- Task objective
Read the lines below. Copy out any that hold the string "return".

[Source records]
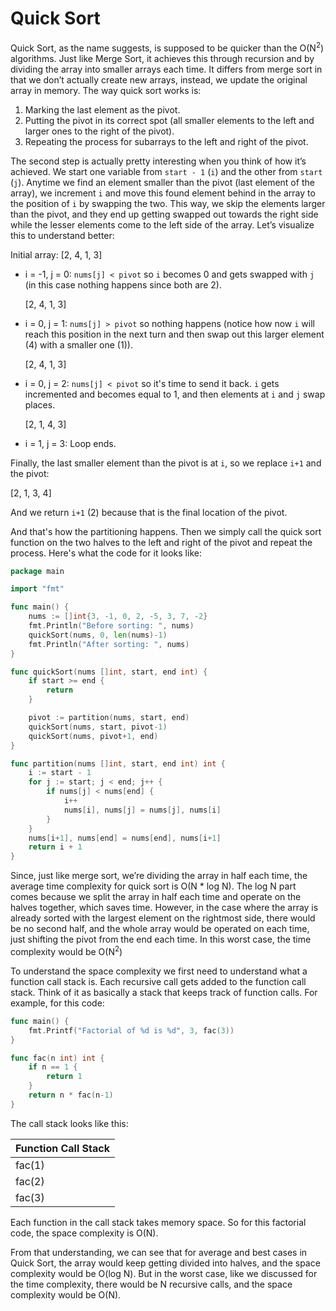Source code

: # Quick Sort

Quick Sort, as the name suggests, is supposed to be quicker than the O(N<sup>2</sup>) algorithms. Just like Merge Sort, it achieves this through recursion and by dividing the array into smaller arrays each time. It differs from merge sort in that we don’t actually create new arrays, instead, we update the original array in memory. The way quick sort works is:

1. Marking the last element as the pivot.
1. Putting the pivot in its correct spot (all smaller elements to the left and larger ones to the right of the pivot).
1. Repeating the process for subarrays to the left and right of the pivot.

The second step is actually pretty interesting when you think of how it’s achieved. We start one variable from `start - 1` (`i`) and the other from `start` (`j`). Anytime we find an element smaller than the pivot (last element of the array), we increment `i` and move this found element behind in the array to the position of `i` by swapping the two. This way, we skip the elements larger than the pivot, and they end up getting swapped out towards the right side while the lesser elements come to the left side of the array. Let’s visualize this to understand better:

Initial array: [2, 4, 1, 3]

-   i = -1, j = 0: `nums[j] < pivot` so `i` becomes 0 and gets swapped with `j` (in this case nothing happens since both are 2).
    
    [2, 4, 1, 3]

-   i = 0, j = 1: `nums[j] > pivot` so nothing happens (notice how now `i` will reach this position in the next turn and then swap out this larger element (4) with a smaller one (1)).
    
    [2, 4, 1, 3]

-   i = 0, j = 2: `nums[j] < pivot` so it's time to send it back. `i` gets incremented and becomes equal to 1, and then elements at `i` and `j` swap places.
    
    [2, 1, 4, 3]

-   i = 1, j = 3: Loop ends.

Finally, the last smaller element than the pivot is at `i`, so we replace `i+1` and the pivot:

[2, 1, 3, 4]

And we return `i+1` (2) because that is the final location of the pivot.

And that's how the partitioning happens. Then we simply call the quick sort function on the two halves to the left and right of the pivot and repeat the process. Here's what the code for it looks like:

```go
package main

import "fmt"

func main() {
	nums := []int{3, -1, 0, 2, -5, 3, 7, -2}
	fmt.Println("Before sorting: ", nums)
	quickSort(nums, 0, len(nums)-1)
	fmt.Println("After sorting: ", nums)
}

func quickSort(nums []int, start, end int) {
	if start >= end {
		return
	}

	pivot := partition(nums, start, end)
	quickSort(nums, start, pivot-1)
	quickSort(nums, pivot+1, end)
}

func partition(nums []int, start, end int) int {
	i := start - 1
	for j := start; j < end; j++ {
		if nums[j] < nums[end] {
			i++
			nums[i], nums[j] = nums[j], nums[i]
		}
	}
	nums[i+1], nums[end] = nums[end], nums[i+1]
	return i + 1
}
```

Since, just like merge sort, we’re dividing the array in half each time, the average time complexity for quick sort is O(N * log N). The log⁡ N part comes because we split the array in half each time and operate on the halves together, which saves time. However, in the case where the array is already sorted with the largest element on the rightmost side, there would be no second half, and the whole array would be operated on each time, just shifting the pivot from the end each time. In this worst case, the time complexity would be O(N<sup>2</sup>)

To understand the space complexity we first need to understand what a function call stack is. Each recursive call gets added to the function call stack. Think of it as basically a stack that keeps track of function calls. For example, for this code:

```go
func main() {
	fmt.Printf("Factorial of %d is %d", 3, fac(3))
}

func fac(n int) int {
	if n == 1 {
		return 1
	}
	return n * fac(n-1)
}
```
The call stack looks like this:

| Function Call Stack |
|---------------------|
| fac(1)              |
| fac(2)              |
| fac(3)              |

Each function in the call stack takes memory space. So for this factorial code, the space complexity is O(N).

From that understanding, we can see that for average and best cases in Quick Sort, the array would keep getting divided into halves, and the space complexity would be O(log N). But in the worst case, like we discussed for the time complexity, there would be N recursive calls, and the space complexity would be O(N).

- Your solution
And we return `i+1` (2) because that is the final location of the pivot.
		return
	return i + 1
		return 1
	return n * fac(n-1)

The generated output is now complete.